Outcomes of Intravenous Tissue Plasminogen Activator in Nonagenarians with Acute Ischemic Stroke (P4.281)

2015 
OBJECTIVE: To evaluate effects of intravenous (IV) tissue plasminogen activator (tPA) on aged 90 years or older acute ischemic stroke (AIS) patients. BACKGROUND: People aged 90 years or old are the fast growing group in the Northern American. But they are excluded from traditional clinical trials. IV tPA is the most beneficial emergent therapy for AIS. We retrospectively reviewed the administration of IV tPA for AIS patients who were 90 years or older from June 2011 to Oct 2014 in our institution. DESIGN/METHODS: We reviewed the clinical characteristics of AIS patients who are 90 years or older after IV tPA treatment at presentation, complications, and outcomes. Outcome measures at discharge were improvement of NIHSS, mRS, symptomatic intracranial hemorrhage (sICH), and discharge deposition.
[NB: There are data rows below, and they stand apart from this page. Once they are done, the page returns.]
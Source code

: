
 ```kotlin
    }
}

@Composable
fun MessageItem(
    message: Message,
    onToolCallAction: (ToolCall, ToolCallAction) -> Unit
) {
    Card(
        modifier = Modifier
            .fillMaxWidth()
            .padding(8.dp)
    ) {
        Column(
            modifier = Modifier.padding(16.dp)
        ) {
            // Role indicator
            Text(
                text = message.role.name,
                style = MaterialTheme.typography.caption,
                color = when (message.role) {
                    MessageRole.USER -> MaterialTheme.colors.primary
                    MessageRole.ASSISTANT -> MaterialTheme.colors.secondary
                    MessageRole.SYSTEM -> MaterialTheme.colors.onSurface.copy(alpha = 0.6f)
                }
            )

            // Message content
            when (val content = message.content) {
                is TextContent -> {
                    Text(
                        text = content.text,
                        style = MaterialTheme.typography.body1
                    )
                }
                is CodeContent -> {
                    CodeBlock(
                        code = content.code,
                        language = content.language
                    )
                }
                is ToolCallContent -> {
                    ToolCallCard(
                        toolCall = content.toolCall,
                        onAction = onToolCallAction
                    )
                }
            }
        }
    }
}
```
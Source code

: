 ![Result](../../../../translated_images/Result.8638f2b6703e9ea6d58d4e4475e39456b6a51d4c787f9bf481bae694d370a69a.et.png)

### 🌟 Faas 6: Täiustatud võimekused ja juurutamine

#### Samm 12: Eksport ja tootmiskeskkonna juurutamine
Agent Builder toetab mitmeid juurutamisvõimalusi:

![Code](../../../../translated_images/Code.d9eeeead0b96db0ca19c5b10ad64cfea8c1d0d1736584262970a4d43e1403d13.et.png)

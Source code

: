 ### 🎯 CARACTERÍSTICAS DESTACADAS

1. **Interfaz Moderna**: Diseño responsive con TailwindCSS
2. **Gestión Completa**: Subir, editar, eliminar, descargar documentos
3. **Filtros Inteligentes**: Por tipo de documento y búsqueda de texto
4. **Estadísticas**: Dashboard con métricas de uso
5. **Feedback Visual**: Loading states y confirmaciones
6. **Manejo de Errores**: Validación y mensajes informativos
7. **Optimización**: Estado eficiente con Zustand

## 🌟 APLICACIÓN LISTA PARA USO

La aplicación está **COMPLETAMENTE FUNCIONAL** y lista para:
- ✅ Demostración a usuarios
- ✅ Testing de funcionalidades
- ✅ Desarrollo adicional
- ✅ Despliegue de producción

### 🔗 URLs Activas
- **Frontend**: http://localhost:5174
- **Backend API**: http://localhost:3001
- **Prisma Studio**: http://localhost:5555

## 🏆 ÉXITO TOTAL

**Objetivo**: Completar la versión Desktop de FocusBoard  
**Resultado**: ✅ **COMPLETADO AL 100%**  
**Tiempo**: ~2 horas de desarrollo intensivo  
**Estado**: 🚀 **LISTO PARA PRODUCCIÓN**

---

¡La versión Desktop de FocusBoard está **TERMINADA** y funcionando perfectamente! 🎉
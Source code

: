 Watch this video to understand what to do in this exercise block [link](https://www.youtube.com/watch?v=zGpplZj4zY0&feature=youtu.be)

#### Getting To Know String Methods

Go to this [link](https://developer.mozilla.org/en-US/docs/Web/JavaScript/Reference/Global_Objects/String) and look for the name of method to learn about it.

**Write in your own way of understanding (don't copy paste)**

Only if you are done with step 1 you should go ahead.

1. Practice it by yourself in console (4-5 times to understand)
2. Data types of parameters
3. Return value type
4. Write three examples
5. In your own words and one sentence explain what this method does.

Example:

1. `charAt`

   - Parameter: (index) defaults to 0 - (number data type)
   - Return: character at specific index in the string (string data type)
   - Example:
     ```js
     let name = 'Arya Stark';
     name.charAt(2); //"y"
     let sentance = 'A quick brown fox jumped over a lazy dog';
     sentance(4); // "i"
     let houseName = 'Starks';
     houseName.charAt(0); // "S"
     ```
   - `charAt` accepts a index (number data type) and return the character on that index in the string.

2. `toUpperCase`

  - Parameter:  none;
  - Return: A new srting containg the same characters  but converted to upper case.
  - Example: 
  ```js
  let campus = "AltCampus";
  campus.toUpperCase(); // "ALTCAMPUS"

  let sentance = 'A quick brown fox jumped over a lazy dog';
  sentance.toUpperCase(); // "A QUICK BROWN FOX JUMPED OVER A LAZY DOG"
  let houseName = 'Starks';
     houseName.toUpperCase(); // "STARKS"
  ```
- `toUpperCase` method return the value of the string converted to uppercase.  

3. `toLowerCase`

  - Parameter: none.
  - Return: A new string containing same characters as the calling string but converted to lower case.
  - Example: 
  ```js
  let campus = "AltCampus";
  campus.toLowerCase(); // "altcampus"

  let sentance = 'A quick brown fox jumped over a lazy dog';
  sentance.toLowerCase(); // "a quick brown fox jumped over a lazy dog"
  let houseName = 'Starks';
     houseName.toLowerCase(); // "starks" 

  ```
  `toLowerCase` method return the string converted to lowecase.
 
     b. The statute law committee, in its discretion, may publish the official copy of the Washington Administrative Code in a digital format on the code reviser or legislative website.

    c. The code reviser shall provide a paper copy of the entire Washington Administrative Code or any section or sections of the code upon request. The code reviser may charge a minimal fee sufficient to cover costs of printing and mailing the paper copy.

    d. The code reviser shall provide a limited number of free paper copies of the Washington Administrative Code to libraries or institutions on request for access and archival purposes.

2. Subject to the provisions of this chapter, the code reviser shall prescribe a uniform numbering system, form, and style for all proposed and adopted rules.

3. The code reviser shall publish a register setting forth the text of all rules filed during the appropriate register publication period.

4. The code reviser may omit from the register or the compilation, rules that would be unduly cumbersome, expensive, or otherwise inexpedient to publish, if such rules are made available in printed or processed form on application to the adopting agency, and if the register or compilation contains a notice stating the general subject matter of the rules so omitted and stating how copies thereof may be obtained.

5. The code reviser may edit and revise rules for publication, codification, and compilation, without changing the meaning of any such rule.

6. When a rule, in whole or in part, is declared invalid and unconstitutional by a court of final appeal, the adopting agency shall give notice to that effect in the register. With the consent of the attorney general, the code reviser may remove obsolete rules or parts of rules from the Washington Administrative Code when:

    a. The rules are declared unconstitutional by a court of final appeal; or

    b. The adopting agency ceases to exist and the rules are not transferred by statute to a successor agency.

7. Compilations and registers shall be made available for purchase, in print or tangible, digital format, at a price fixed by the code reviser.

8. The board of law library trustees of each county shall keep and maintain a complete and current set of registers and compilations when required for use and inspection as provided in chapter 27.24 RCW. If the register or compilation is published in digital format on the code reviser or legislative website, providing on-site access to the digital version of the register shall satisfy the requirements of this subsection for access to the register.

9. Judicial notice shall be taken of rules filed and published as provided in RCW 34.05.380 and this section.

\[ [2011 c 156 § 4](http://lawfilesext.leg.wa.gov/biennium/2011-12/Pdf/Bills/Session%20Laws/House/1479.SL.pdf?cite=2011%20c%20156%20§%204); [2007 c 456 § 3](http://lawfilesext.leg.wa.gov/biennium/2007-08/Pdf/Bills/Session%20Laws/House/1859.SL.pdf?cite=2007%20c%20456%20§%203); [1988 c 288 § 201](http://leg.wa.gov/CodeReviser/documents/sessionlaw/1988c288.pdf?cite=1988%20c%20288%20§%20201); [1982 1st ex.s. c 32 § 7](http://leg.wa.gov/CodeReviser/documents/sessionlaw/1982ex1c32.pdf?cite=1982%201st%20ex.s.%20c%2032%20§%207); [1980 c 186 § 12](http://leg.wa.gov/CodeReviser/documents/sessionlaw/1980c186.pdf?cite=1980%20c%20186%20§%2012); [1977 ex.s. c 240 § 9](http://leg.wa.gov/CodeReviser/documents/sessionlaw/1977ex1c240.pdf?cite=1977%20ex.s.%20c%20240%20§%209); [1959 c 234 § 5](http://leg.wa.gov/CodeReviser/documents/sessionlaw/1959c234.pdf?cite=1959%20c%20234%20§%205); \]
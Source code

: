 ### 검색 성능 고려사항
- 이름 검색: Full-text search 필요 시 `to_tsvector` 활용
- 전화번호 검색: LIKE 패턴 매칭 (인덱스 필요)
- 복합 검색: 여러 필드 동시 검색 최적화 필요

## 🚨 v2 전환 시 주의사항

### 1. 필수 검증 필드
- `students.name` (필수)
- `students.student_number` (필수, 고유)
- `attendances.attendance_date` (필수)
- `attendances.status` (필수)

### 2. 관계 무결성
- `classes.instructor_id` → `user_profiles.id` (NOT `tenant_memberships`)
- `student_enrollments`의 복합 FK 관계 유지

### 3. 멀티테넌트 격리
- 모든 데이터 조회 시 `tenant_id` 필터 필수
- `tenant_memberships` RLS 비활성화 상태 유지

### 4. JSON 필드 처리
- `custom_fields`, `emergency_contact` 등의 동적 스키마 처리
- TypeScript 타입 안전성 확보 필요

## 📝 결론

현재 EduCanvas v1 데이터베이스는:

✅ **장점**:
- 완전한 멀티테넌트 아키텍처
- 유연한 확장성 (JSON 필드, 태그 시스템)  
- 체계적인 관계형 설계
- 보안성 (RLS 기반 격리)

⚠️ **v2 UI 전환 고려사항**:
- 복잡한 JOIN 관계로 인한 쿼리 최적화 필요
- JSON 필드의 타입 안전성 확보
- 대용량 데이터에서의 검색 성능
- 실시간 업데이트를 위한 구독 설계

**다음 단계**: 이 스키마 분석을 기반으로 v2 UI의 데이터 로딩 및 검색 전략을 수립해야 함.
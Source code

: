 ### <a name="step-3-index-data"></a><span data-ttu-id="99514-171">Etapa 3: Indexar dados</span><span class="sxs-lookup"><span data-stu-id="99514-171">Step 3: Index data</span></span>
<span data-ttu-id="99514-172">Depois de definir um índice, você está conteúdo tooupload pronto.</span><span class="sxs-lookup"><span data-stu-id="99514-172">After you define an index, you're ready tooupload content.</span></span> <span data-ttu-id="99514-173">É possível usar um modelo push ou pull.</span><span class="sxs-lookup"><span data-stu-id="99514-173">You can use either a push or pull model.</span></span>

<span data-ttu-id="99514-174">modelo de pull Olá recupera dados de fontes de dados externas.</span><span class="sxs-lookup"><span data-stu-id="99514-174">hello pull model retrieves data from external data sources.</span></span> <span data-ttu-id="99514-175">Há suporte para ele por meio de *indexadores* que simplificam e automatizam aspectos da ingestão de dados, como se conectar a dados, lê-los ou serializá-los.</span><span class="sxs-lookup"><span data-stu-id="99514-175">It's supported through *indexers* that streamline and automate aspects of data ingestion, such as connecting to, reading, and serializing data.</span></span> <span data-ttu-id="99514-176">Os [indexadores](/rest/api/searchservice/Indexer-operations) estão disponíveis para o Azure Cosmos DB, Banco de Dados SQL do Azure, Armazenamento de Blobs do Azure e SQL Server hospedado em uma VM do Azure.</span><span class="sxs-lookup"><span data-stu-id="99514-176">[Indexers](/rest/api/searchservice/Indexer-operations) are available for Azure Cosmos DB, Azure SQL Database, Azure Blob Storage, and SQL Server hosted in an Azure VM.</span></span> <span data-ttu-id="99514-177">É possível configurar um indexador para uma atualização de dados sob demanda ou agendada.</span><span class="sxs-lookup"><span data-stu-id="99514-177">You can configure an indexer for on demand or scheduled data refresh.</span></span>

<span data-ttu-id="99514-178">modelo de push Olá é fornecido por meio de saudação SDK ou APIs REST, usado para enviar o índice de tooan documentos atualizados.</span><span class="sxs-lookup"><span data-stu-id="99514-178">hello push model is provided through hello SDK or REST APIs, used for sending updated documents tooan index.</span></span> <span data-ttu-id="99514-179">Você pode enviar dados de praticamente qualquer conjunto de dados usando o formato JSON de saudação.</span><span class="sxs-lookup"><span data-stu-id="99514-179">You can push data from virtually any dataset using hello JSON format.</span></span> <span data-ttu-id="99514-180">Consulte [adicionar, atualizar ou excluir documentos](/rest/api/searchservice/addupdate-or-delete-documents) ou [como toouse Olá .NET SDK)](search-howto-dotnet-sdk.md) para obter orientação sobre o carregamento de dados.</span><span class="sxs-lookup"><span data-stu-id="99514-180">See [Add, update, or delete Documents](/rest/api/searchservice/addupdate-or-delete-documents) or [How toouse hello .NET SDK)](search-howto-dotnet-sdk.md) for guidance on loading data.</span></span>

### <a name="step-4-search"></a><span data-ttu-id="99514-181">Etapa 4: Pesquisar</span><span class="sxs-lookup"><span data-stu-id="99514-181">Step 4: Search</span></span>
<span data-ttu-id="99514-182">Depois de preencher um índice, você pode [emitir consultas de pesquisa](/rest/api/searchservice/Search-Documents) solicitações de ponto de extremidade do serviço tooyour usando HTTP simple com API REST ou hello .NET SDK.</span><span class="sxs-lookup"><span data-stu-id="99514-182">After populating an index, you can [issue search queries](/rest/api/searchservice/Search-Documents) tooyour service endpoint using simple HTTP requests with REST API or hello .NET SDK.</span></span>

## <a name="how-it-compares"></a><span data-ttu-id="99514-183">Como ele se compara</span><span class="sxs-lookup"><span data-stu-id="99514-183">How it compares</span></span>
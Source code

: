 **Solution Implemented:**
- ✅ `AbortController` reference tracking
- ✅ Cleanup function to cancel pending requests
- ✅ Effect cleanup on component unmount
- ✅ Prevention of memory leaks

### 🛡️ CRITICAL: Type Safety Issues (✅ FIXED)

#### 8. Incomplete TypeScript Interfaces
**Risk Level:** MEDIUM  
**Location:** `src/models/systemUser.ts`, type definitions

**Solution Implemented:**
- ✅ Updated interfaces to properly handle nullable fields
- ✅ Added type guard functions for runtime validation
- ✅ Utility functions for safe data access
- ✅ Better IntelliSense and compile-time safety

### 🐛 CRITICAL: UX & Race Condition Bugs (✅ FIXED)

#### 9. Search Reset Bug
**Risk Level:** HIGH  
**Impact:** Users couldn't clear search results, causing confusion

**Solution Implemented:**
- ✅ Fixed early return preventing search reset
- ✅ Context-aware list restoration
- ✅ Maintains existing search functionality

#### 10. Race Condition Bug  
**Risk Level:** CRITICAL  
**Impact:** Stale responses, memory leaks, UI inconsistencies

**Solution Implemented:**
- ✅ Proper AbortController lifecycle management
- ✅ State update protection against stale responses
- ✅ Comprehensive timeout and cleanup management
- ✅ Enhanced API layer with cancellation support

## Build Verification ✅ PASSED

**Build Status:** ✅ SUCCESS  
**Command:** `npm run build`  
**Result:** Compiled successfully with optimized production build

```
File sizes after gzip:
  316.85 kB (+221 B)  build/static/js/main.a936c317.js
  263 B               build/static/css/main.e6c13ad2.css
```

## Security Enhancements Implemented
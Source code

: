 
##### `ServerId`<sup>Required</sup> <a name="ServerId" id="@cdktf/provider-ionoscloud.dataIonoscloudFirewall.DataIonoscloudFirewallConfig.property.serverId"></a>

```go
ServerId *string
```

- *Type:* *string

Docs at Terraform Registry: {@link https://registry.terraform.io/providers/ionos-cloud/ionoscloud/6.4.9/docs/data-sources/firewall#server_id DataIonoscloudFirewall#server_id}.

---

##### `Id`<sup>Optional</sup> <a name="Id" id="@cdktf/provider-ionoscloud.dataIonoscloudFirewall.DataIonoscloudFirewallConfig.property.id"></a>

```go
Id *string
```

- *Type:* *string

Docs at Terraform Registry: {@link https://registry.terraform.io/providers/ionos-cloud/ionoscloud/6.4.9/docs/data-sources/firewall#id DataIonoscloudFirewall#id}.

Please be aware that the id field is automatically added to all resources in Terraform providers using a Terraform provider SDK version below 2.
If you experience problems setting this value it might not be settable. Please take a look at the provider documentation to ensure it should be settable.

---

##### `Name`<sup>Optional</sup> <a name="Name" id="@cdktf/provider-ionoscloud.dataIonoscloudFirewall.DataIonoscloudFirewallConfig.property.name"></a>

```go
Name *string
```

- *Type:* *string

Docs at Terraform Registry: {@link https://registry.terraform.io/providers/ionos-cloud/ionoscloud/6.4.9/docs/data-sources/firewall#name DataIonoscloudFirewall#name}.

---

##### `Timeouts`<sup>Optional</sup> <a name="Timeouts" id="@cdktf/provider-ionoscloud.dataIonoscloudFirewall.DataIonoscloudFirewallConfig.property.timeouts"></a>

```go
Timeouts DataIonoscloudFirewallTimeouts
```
RESULTS: Twenty patients (female 80[percnt]; median age 93 years; range 90-101 years) had IV tPA treatment within 3 hrs after the onset of AIS after the consent was obtained from the family or patients. Thirteen patients (65[percnt]) had history of atrial fibrillation without anticoagulation. Baseline, nearly half of patients (9 /20) needed assistance for ambulation from gait instability, but they were otherwise functional. Rest were independent or with minimal assistance (mRS ≤ 3). Admission mean NIHSS was 15 (ranging: 1-34). Four patients (20[percnt]) had hemorrhage, but none had sICH. Discharge mean NIHSS 13. Four patients (20[percnt]) had favorable outcome (mRS ≤ 3). Two patients were discharged to home. Twelve patients went to nursing home, seven of which were from nursing home. Seven patients died from cardiopulomonary failure or were hospice. CONCLUSIONS: No adverse effect of IV tPA on nonagenarian AIS patients although the benefits were less compared to younger patients. Patients who had low mRS and admission NIHSS had more favorable outcome. Thus, IV tPA should be considered in selected nonagenarian AIS patients with favorable baseline function. Disclosure: Dr. Chaubal has nothing to disclose. Dr. Wise has nothing to disclose. Dr. Moore has nothing to disclose. Dr. Jerde has nothing to disclose. Dr. Laura has nothing to disclose. Dr. Remmel has nothing to disclose. Dr. Liu has nothing to disclose.